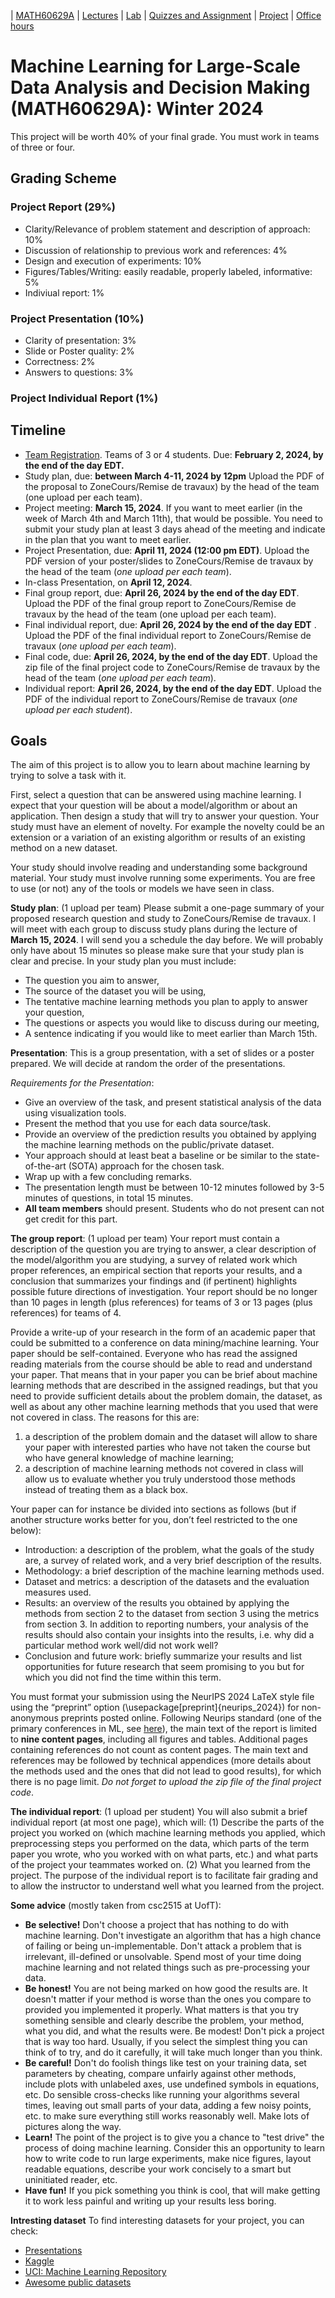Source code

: | [MATH60629A](main.md) | [Lectures](lectures.md) | [Lab](lab.md) | [Quizzes and Assignment](homework.md)  | [Project](project.md) | [Office hours](office_hr.md)
# Machine Learning for Large-Scale Data Analysis and Decision Making (MATH60629A): Winter 2024

This project will be worth 40% of your final grade. You must work in teams of three or four.

## Grading Scheme 
### Project Report (29%)
- Clarity/Relevance of problem statement and description of approach: 10%
- Discussion of relationship to previous work and references: 4%
- Design and execution of experiments: 10%
- Figures/Tables/Writing: easily readable, properly labeled, informative: 5%
- Indiviual report: 1%

### Project Presentation (10%)
- Clarity of presentation: 3%
- Slide or Poster quality: 2%
- Correctness: 2%
- Answers to questions: 3%
  
### Project Individual Report (1%)

## Timeline
- [Team Registration](https://hecmtl-my.sharepoint.com/:x:/g/personal/dena_firoozi_hec_ca/EfqzR4uXbiFElWDqMYWV1lwB6xolsAbMGYmsS7Ore-3_pg?e=AlqsdG). Teams of 3 or 4 students. Due: **February 2, 2024, by the end of the day EDT.**  
- Study plan, due: **between March 4-11, 2024 by 12pm** Upload the PDF of the proposal to ZoneCours/Remise de travaux) by the head of the team (one upload per each team).
- Project meeting: **March 15, 2024**. If you want to meet earlier (in the week of March 4th and March 11th), that would be possible. You need to submit your study plan at least 3 days ahead of the meeting and indicate in the plan that you want to meet earlier. 
- Project Presentation, due: **April 11, 2024 (12:00 pm EDT)**. Upload the PDF version of your poster/slides to ZoneCours/Remise de travaux by the head of the team (*one upload per each team*).
- In-class Presentation, on **April 12, 2024**.
- Final group report, due: **April 26, 2024 by the end of the day EDT**. Upload the PDF of the final group report to ZoneCours/Remise de travaux by the head of the team (one upload per each team).
- Final individual report, due: **April 26, 2024 by the end of the day EDT** . Upload the PDF of the final individual report to ZoneCours/Remise de travaux (*one upload per each team*). 
- Final code, due: **April 26, 2024, by the end of the day EDT**. Upload the zip file of the final project code to ZoneCours/Remise de travaux by the head of the team (*one upload per each team*).
- Individual report: **April 26, 2024, by the end of the day EDT**. Upload the PDF of the individual report to ZoneCours/Remise de travaux (*one upload per each student*).

## Goals

The aim of this project is to allow you to learn about machine learning by trying to solve a task with it.

First, select a question that can be answered using machine learning. I expect that your question will be about a model/algorithm or about an application. Then design a study that will try to answer your question. Your study must have an element of novelty. For example the novelty could be an extension or a variation of an existing algorithm or results of an existing method on a new dataset.

Your study should involve reading and understanding some background material. Your study must involve running some experiments. You are free to use (or not) any of the tools or models we have seen in class.

<!--**Alternatively**: You could decide to participate in this open challenge: ML Reproducibility Challenge 2020. Let me know as soon as possible if you are interested in this.-->

**Study plan**: (1 upload per team) Please submit a one-page summary of your proposed research question and study to ZoneCours/Remise de travaux. I will meet with each group to discuss study plans during the lecture of **March 15, 2024**. I will send you a schedule the day before. We will probably only have about 15 minutes so please make sure that your study plan is clear and precise. In your study plan you must include: 
- The question you aim to answer,
- The source of the dataset you will be using,
- The tentative machine learning methods you plan to apply to answer your question,
- The questions or aspects you would like to discuss during our meeting,
- A sentence indicating if you would like to meet earlier than March 15th.  


**Presentation**: This is a group presentation, with a set of slides or a poster prepared. We will decide at random the order of the presentations.

*Requirements for the Presentation*: 
-	Give an overview of the task, and present statistical analysis of the data using visualization tools.
-	Present the method that you use for each data source/task.
-	Provide an overview of the prediction results you obtained by applying the machine learning methods on the public/private dataset.
-	Your approach should at least beat a baseline or be similar to the state-of-the-art (SOTA) approach for the chosen task.
-	Wrap up with a few concluding remarks.
-	The presentation length must be between 10-12 minutes followed by 3-5 minutes of questions, in total 15 minutes.
-	**All team members** should present. Students who do not present can not get credit for this part.

**The group report**: (1 upload per team) Your report must contain a description of the question you are trying to answer, a clear description of the model/algorithm you are studying, a survey of related work which proper references, an empirical section that reports your results, and a conclusion that summarizes your findings and (if pertinent) highlights possible future directions of investigation. Your report should be no longer than 10 pages in length (plus references) for teams of 3 or 13 pages (plus references) for teams of 4.

Provide a write-up of your research in the form of an academic paper that could be submitted to a conference on data mining/machine learning. Your paper should be self-contained. Everyone who has read the assigned reading materials from the course should be able to read and understand your paper. That means that in your paper you can be brief about machine learning methods that are described in the assigned readings, but that you need to provide sufficient details about the problem domain, the dataset, as well as about any other machine learning methods that you used that were not covered in class. The reasons for this are:

1.	a description of the problem domain and the dataset will allow to share your paper with interested parties who have not taken the course but who have general knowledge of machine learning;
2.	a description of machine learning methods not covered in class will allow us to evaluate whether you truly understood those methods instead of treating them as a black box.

Your paper can for instance be divided into sections as follows (but if another structure works better for you, don’t feel restricted to the one below):
-	Introduction: a description of the problem, what the goals of the study are, a survey of related work, and a very brief description of the results.
-	Methodology: a brief description of the machine learning methods used.
-	Dataset and metrics: a description of the datasets and the evaluation measures used.
-	Results: an overview of the results you obtained by applying the methods from section 2 to the dataset from section 3 using the metrics from section 3. In addition to reporting numbers, your analysis of the results should also contain your insights into the results,
i.e. why did a particular method work well/did not work well?
-	Conclusion and future work: briefly summarize your results and list opportunities for future research that seem promising to you but for which you did not find the time within this term.

You must format your submission using the NeurIPS 2024 LaTeX style file using the “preprint” option (\usepackage[preprint]{neurips_2024}) for non-anonymous preprints posted online. Following Neurips standard (one of the primary conferences in ML, see [here](https://neurips.cc/Conferences/2024/CallForPapers)), the main text of the report is limited to **nine content pages**, including all figures and tables. Additional pages containing references do not count as content pages. The main text and references may be followed by technical appendices (more details about the methods used and the ones that did not lead to good results), for which there is no page limit. *Do not forget to upload the zip file of the final project code*.

**The individual report**: (1 upload per student) You will also submit a brief individual report (at most one page), which will: (1) Describe the parts of the project you worked on (which machine learning methods you applied, which preprocessing steps you performed on the data, which parts of the term paper you wrote, who you worked with on what parts, etc.) and what parts of the project your teammates worked on. (2) What you learned from the project.
The purpose of the individual report is to facilitate fair grading and to allow the instructor to understand well what you learned from the project.

**Some advice** (mostly taken from csc2515 at UofT):

- **Be selective!** Don't choose a project that has nothing to do with machine learning. Don't investigate an algorithm that has a high chance of failing or being un-implementable. Don't attack a problem that is irrelevant, ill-defined or unsolvable. Spend most of your time doing machine learning and not related things such as pre-processing your data.
- **Be honest!** You are not being marked on how good the results are. It doesn't matter if your method is worse than the ones you compare to provided you implemented it properly. What matters is that you try something sensible and clearly describe the problem, your method, what you did, and what the results were.
Be modest! Don't pick a project that is way too hard. Usually, if you select the simplest thing you can think of to try, and do it carefully, it will take much longer than you think.
- **Be careful!** Don't do foolish things like test on your training data, set parameters by cheating, compare unfairly against other methods, include plots with unlabeled axes, use undefined symbols in equations, etc. Do sensible cross-checks like running your algorithms several times, leaving out small parts of your data, adding a few noisy points, etc. to make sure everything still works reasonably well. Make lots of pictures along the way.
- **Learn!** The point of the project is to give you a chance to "test drive" the process of doing machine learning. Consider this an opportunity to learn how to write code to run large experiments, make nice figures, layout readable equations, describe your work concisely to a smart but uninitiated reader, etc.
- **Have fun!** If you pick something you think is cool, that will make getting it to work less painful and writing up your results less boring.

**Intresting dataset**
To find interesting datasets for your project, you can check: 
- [Presentations](https://github.com/gfarnadi/gfarnadi.github.io/blob/master/courses/MLW2023/assignments/Machine_Learning_Presentation.pdf)
- [Kaggle](https://www.kaggle.com/competitions)
- [UCI: Machine Learning Repository](https://archive.ics.uci.edu/ml/datasets.php)
- [Awesome public datasets](https://github.com/awesomedata/awesome-public-datasets)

□ □ □

_TASK_
Emit the lines of the material exactly, from its first line to the line containing "## Timeline", inclusive; leave every picture out.

_TASK OUTPUT_
Source code

: | [MATH60629A](main.md) | [Lectures](lectures.md) | [Lab](lab.md) | [Quizzes and Assignment](homework.md)  | [Project](project.md) | [Office hours](office_hr.md)
# Machine Learning for Large-Scale Data Analysis and Decision Making (MATH60629A): Winter 2024

This project will be worth 40% of your final grade. You must work in teams of three or four.

## Grading Scheme 
### Project Report (29%)
- Clarity/Relevance of problem statement and description of approach: 10%
- Discussion of relationship to previous work and references: 4%
- Design and execution of experiments: 10%
- Figures/Tables/Writing: easily readable, properly labeled, informative: 5%
- Indiviual report: 1%

### Project Presentation (10%)
- Clarity of presentation: 3%
- Slide or Poster quality: 2%
- Correctness: 2%
- Answers to questions: 3%
  
### Project Individual Report (1%)

## Timeline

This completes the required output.